● Rendered images with source text
Segment Open

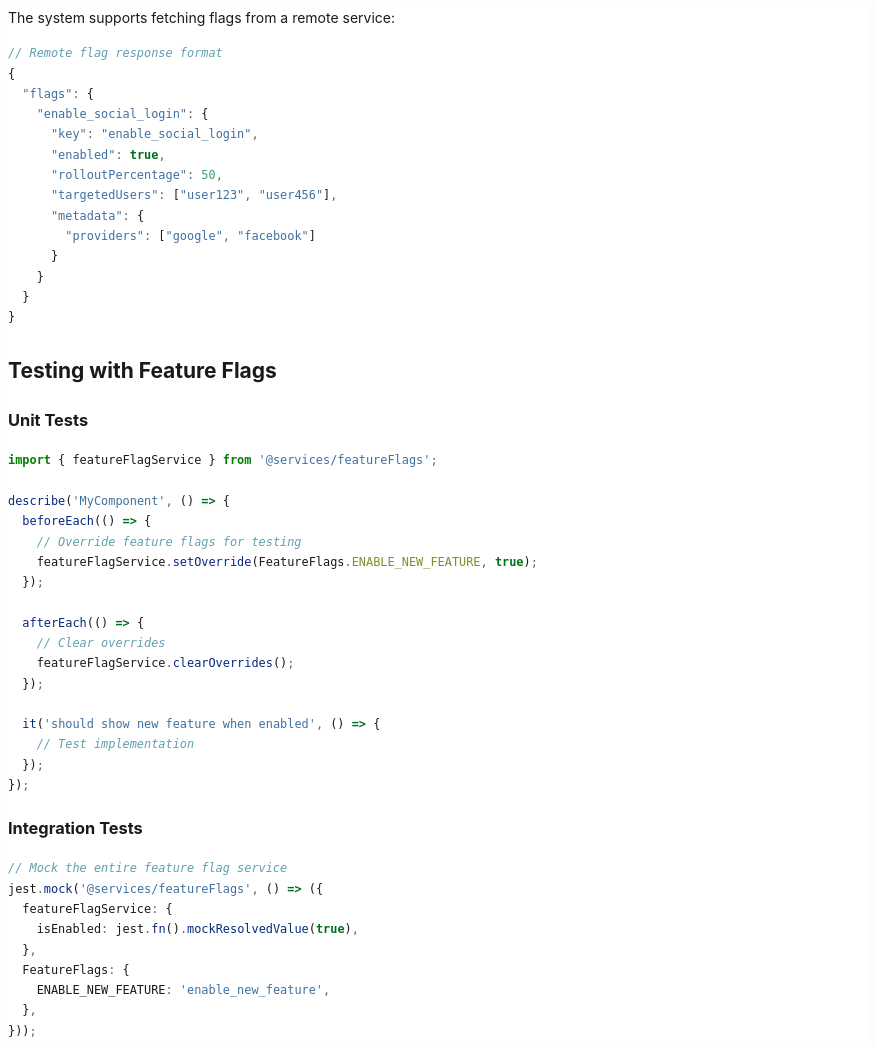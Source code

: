 The system supports fetching flags from a remote service:

```typescript
// Remote flag response format
{
  "flags": {
    "enable_social_login": {
      "key": "enable_social_login",
      "enabled": true,
      "rolloutPercentage": 50,
      "targetedUsers": ["user123", "user456"],
      "metadata": {
        "providers": ["google", "facebook"]
      }
    }
  }
}
```

## Testing with Feature Flags

### Unit Tests

```typescript
import { featureFlagService } from '@services/featureFlags';

describe('MyComponent', () => {
  beforeEach(() => {
    // Override feature flags for testing
    featureFlagService.setOverride(FeatureFlags.ENABLE_NEW_FEATURE, true);
  });

  afterEach(() => {
    // Clear overrides
    featureFlagService.clearOverrides();
  });

  it('should show new feature when enabled', () => {
    // Test implementation
  });
});
```

### Integration Tests

```typescript
// Mock the entire feature flag service
jest.mock('@services/featureFlags', () => ({
  featureFlagService: {
    isEnabled: jest.fn().mockResolvedValue(true),
  },
  FeatureFlags: {
    ENABLE_NEW_FEATURE: 'enable_new_feature',
  },
}));
```


  [FeatureFlags.ENABLE_ENCRYPTION]: !__DEV__,
  [FeatureFlags.ENABLE_CERTIFICATE_PINNING]: !__DEV__,
  [FeatureFlags.ENABLE_JAILBREAK_DETECTION]: !__DEV__,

Segment Closed

● Directions
Report the number of lines in the entries above that include the string "jest". Give nothing but the number.

● Answer section
2